NOW, THEREFORE, in consideration of the foregoing recitals and the mutual covenants contained herein, and for other good and valuable consideration, the receipt and sufficiency of which are hereby acknowledged, the parties hereto agree as follows.

1. Defined Terms. Except as explicitly set forth in this Tenth Amendment, each initially capitalized term when used herein shall have the same respective meaning as is set forth in the Lease.

2. Motricity Lease; LOCs. Landlord and Tenant hereby acknowledge and agree that all references in Section 6 of the Ninth Amendment (except the reference in the first sentence of Section 6.1 of the Ninth Amendment) to “January 31, 2008” are hereby deleted in their entirety and are replaced with “February 15, 2008”.

 

   KEY CENTER
   [Infospace, Inc.]


3. No Other Modifications. Except as otherwise provided herein, all other terms and provisions of the Lease shall remain in full force and effect, unmodified by this Tenth Amendment.

4. Counterparts. This Tenth Amendment may be executed in any number of original counterparts. Any such counterpart, when executed, shall constitute an original of this Tenth Amendment, and all such counterparts together shall constitute one and the same Tenth Amendment.

5. Conflict. In the event of any conflict between the Lease and this Tenth Amendment, this Tenth Amendment shall prevail.

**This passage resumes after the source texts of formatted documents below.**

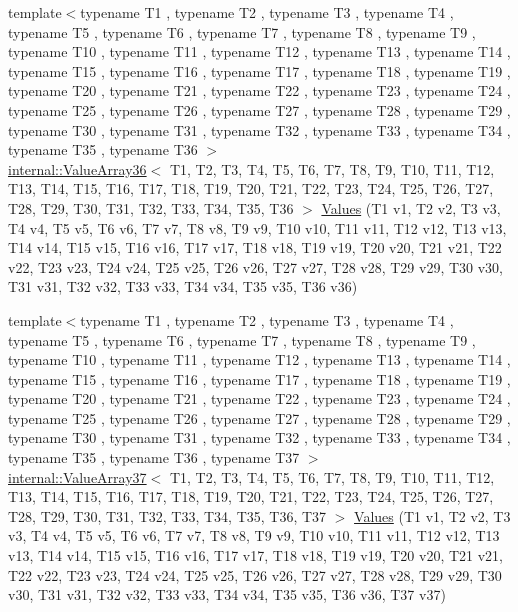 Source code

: \begin{DoxyCompactItemize}
{\footnotesize template$<$typename T1 , typename T2 , typename T3 , typename T4 , typename T5 , typename T6 , typename T7 , typename T8 , typename T9 , typename T10 , typename T11 , typename T12 , typename T13 , typename T14 , typename T15 , typename T16 , typename T17 , typename T18 , typename T19 , typename T20 , typename T21 , typename T22 , typename T23 , typename T24 , typename T25 , typename T26 , typename T27 , typename T28 , typename T29 , typename T30 , typename T31 , typename T32 , typename T33 , typename T34 , typename T35 , typename T36 $>$ }\\\mbox{\hyperlink{classtesting_1_1internal_1_1_value_array36}{internal\+::\+Value\+Array36}}$<$ T1, T2, T3, T4, T5, T6, T7, T8, T9, T10, T11, T12, T13, T14, T15, T16, T17, T18, T19, T20, T21, T22, T23, T24, T25, T26, T27, T28, T29, T30, T31, T32, T33, T34, T35, T36 $>$ \mbox{\hyperlink{namespacetesting_ae5d25537f4919c9e82d02c45af4c7c5f}{Values}} (T1 v1, T2 v2, T3 v3, T4 v4, T5 v5, T6 v6, T7 v7, T8 v8, T9 v9, T10 v10, T11 v11, T12 v12, T13 v13, T14 v14, T15 v15, T16 v16, T17 v17, T18 v18, T19 v19, T20 v20, T21 v21, T22 v22, T23 v23, T24 v24, T25 v25, T26 v26, T27 v27, T28 v28, T29 v29, T30 v30, T31 v31, T32 v32, T33 v33, T34 v34, T35 v35, T36 v36)
\item 
{\footnotesize template$<$typename T1 , typename T2 , typename T3 , typename T4 , typename T5 , typename T6 , typename T7 , typename T8 , typename T9 , typename T10 , typename T11 , typename T12 , typename T13 , typename T14 , typename T15 , typename T16 , typename T17 , typename T18 , typename T19 , typename T20 , typename T21 , typename T22 , typename T23 , typename T24 , typename T25 , typename T26 , typename T27 , typename T28 , typename T29 , typename T30 , typename T31 , typename T32 , typename T33 , typename T34 , typename T35 , typename T36 , typename T37 $>$ }\\\mbox{\hyperlink{classtesting_1_1internal_1_1_value_array37}{internal\+::\+Value\+Array37}}$<$ T1, T2, T3, T4, T5, T6, T7, T8, T9, T10, T11, T12, T13, T14, T15, T16, T17, T18, T19, T20, T21, T22, T23, T24, T25, T26, T27, T28, T29, T30, T31, T32, T33, T34, T35, T36, T37 $>$ \mbox{\hyperlink{namespacetesting_aa800bbbe42a44b1776cfd61c9e337ab6}{Values}} (T1 v1, T2 v2, T3 v3, T4 v4, T5 v5, T6 v6, T7 v7, T8 v8, T9 v9, T10 v10, T11 v11, T12 v12, T13 v13, T14 v14, T15 v15, T16 v16, T17 v17, T18 v18, T19 v19, T20 v20, T21 v21, T22 v22, T23 v23, T24 v24, T25 v25, T26 v26, T27 v27, T28 v28, T29 v29, T30 v30, T31 v31, T32 v32, T33 v33, T34 v34, T35 v35, T36 v36, T37 v37)
\item 

\end{DoxyCompactItemize}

IN WITNESS WHEREOF, the parties have entered into this Tenth Amendment as of the date first set forth above.

 

“LANDLORD”:

WA—THREE BELLEVUE CENTER, L.L.C.,

a Delaware limited liability company

By:   /s/ Jeremy B. Fletcher
  Jeremy B. Fletcher,
  Senior Managing Director
“TENANT”:
INFOSPACE, INC., a Delaware corporation
By:   /s/ David Binder
  Its:   CFO
By:   /s/ Jim Voelker
  Its:   Chairman and CEO

 

-2-    KEY CENTER
   [Infospace, Inc.]


NOTARY PAGES

 

STATE OF WASHINGTON)

  
                                             )    ss.

COUNTY OF KING)

  

I certify that I know or have satisfactory evidence that David Binder is the person who appeared before me, and said person acknowledged that (he/she) signed this instrument, on oath stated that (he/she) was authorized to execute the instrument and acknowledged it as the CFO of Infospace, Inc., a Delaware corporation, to be the free and voluntary act of such party for the uses and purposes mentioned in the instrument.

 

Dated:   January 29, 2008
/s/ Barbara A. Thrall
(Signature)
(Seal or stamp)
Title:   Sr. Corporate Paralegal
Notary Public in and for the State of WA
My appointment expires: January 19, 2011

 

STATE OF WASHINGTON)

  
)    ss.

COUNTY OF KING)

  

I certify that I know or have satisfactory evidence that Jim Voelker is the person who appeared before me, and said person acknowledged that (he/she) signed this instrument, on oath stated that (he/she) was authorized to execute the instrument and acknowledged it as the Chairman and CEO of Infospace, Inc., a Delaware corporation, to be the free and voluntary act of such party for the uses and purposes mentioned in the instrument.

 

Dated:   January 29, 2008
/s/ Barbara A. Thrall
(Signature)
(Seal or stamp)
Title:   Sr. Corporate Paralegal
Notary Public in and for the State of WA
My appointment expires: January 19, 2011

 

-3-    KEY CENTER
   [Infospace, Inc.]


STATE OF CALIFORNIA

   )   
   )   

COUNTY OF LOS ANGELES

   )   

On January 30, 2008, before me, Elicia A. Hauschild, a Notary Public, personally appeared Jeremy B. Fletcher, who proved to me on the basis of satisfactory evidence to be the person whose name is subscribed to the within instrument and acknowledged to me that he executed the same in his authorized capacity, and that by his signature on the instrument the person, or the entity upon behalf of which the person acted, executed the instrument.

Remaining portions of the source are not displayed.